Prompt:
Below are the records; collect from them each line containing the string "should".
-- Opening Marker --
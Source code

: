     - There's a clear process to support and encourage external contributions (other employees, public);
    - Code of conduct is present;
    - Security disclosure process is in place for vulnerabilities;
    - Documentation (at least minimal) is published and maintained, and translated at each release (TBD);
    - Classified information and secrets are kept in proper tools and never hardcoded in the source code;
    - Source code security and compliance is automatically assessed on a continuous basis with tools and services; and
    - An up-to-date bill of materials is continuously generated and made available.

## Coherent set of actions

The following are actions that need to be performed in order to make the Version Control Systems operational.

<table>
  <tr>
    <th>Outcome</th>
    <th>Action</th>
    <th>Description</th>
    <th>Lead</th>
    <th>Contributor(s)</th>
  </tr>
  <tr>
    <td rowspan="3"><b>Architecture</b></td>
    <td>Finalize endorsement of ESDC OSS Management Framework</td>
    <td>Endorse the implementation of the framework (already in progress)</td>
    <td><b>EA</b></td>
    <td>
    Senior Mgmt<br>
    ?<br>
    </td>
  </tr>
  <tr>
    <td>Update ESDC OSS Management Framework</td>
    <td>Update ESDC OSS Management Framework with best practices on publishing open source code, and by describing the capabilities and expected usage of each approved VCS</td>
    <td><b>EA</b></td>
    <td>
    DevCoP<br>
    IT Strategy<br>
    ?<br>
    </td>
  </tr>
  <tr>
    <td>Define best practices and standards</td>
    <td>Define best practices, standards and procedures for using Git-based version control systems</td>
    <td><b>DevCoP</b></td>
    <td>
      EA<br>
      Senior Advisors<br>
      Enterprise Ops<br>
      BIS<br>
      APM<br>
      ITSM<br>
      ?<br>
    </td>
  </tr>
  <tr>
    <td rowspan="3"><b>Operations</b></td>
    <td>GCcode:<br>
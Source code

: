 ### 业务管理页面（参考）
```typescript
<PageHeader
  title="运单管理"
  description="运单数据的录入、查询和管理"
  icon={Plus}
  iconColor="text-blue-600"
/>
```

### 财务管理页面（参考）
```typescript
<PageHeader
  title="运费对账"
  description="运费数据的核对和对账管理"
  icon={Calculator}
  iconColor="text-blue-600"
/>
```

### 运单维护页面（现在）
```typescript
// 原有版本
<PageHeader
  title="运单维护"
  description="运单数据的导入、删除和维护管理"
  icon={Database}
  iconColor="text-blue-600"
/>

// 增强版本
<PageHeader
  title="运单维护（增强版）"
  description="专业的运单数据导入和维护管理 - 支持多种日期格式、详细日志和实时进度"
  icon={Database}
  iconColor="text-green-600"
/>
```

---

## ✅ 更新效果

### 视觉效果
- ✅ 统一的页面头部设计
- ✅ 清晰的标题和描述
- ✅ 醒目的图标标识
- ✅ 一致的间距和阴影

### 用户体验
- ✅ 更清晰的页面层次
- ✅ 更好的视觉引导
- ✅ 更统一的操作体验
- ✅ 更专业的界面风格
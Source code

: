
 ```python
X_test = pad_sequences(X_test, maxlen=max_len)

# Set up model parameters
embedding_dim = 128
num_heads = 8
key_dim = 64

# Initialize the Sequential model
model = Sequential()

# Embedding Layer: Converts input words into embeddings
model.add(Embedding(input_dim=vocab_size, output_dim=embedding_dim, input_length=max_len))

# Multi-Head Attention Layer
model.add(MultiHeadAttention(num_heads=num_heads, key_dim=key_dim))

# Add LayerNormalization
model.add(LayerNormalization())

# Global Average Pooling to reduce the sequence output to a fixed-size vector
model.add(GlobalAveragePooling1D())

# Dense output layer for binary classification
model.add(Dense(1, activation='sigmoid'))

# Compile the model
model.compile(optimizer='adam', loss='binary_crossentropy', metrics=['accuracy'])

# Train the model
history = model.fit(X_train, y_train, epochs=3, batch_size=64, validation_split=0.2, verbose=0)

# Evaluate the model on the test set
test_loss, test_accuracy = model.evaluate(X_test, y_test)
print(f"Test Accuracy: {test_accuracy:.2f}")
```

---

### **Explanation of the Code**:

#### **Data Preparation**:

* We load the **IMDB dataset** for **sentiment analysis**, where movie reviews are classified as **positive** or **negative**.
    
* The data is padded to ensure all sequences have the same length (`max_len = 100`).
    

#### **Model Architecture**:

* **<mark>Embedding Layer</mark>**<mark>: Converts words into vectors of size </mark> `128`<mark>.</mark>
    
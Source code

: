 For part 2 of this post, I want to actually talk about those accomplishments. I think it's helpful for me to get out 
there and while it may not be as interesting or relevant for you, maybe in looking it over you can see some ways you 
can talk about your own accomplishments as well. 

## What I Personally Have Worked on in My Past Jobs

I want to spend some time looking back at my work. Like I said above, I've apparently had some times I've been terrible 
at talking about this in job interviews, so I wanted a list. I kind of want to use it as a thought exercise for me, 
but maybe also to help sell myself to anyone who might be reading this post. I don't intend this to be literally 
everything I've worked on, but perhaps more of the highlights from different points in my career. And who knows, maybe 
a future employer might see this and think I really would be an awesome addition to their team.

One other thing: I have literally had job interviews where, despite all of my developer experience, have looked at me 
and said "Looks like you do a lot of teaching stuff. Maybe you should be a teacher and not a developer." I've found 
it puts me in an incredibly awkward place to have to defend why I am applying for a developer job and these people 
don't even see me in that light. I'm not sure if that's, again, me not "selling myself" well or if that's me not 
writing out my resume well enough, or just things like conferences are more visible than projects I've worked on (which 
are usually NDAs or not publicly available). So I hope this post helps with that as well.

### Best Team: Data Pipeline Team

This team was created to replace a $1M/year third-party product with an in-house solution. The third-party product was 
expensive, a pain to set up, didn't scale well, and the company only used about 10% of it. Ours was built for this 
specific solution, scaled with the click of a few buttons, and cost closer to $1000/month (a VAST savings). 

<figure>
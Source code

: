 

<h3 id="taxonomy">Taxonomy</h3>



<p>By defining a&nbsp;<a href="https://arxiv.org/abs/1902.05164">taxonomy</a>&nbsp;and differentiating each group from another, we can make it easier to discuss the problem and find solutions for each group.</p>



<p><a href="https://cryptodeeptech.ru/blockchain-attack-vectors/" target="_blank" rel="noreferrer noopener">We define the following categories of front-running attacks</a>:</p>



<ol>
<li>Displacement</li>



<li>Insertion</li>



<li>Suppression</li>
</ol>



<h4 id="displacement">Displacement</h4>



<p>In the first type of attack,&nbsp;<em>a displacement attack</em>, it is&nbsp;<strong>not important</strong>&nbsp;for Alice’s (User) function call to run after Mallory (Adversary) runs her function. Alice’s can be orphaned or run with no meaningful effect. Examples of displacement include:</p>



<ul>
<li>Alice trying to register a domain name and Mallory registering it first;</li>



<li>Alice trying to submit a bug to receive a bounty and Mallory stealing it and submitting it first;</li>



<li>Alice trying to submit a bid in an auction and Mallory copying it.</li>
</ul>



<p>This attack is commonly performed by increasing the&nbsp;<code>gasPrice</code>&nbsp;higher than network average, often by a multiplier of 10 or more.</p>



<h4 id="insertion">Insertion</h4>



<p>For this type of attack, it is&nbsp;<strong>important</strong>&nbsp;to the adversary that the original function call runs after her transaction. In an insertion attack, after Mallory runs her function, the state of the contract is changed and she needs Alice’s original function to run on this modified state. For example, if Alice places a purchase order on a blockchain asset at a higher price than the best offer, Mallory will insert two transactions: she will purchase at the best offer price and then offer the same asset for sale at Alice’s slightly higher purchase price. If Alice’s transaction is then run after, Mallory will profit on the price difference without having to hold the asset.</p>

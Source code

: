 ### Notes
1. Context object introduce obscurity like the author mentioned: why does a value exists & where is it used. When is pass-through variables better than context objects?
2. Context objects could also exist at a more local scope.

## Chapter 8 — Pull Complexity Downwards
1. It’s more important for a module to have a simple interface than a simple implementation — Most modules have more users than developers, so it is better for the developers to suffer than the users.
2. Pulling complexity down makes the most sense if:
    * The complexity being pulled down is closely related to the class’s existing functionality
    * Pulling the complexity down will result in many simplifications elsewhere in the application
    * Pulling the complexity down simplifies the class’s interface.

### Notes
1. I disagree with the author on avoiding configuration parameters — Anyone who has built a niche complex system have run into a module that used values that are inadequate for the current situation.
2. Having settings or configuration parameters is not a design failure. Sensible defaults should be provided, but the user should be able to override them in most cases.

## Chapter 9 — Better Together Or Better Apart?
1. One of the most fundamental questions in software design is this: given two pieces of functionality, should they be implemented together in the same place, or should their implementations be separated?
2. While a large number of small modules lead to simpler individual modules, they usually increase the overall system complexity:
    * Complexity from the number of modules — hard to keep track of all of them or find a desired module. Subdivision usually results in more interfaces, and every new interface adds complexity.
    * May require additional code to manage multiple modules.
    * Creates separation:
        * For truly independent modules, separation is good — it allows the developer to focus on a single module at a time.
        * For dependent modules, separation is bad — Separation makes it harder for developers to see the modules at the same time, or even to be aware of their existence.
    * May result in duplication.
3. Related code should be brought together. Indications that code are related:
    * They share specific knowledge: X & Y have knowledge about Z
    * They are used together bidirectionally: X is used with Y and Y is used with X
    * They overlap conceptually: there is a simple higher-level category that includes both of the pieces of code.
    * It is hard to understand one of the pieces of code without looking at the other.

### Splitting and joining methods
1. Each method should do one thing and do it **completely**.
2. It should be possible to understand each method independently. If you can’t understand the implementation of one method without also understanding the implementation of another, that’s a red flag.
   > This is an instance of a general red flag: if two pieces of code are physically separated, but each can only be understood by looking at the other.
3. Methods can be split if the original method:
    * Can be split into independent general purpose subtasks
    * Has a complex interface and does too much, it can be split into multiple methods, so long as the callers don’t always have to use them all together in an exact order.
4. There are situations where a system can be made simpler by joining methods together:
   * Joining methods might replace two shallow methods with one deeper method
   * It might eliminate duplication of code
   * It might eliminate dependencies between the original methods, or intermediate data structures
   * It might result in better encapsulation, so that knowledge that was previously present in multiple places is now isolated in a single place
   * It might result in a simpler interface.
-- Closing Marker --
Answer space:
and said "Looks like you do a lot of teaching stuff. Maybe you should be a teacher and not a developer." I've found 
2. Having settings or configuration parameters is not a design failure. Sensible defaults should be provided, but the user should be able to override them in most cases.
1. One of the most fundamental questions in software design is this: given two pieces of functionality, should they be implemented together in the same place, or should their implementations be separated?
3. Related code should be brought together. Indications that code are related:
1. Each method should do one thing and do it **completely**.
2. It should be possible to understand each method independently. If you can’t understand the implementation of one method without also understanding the implementation of another, that’s a red flag.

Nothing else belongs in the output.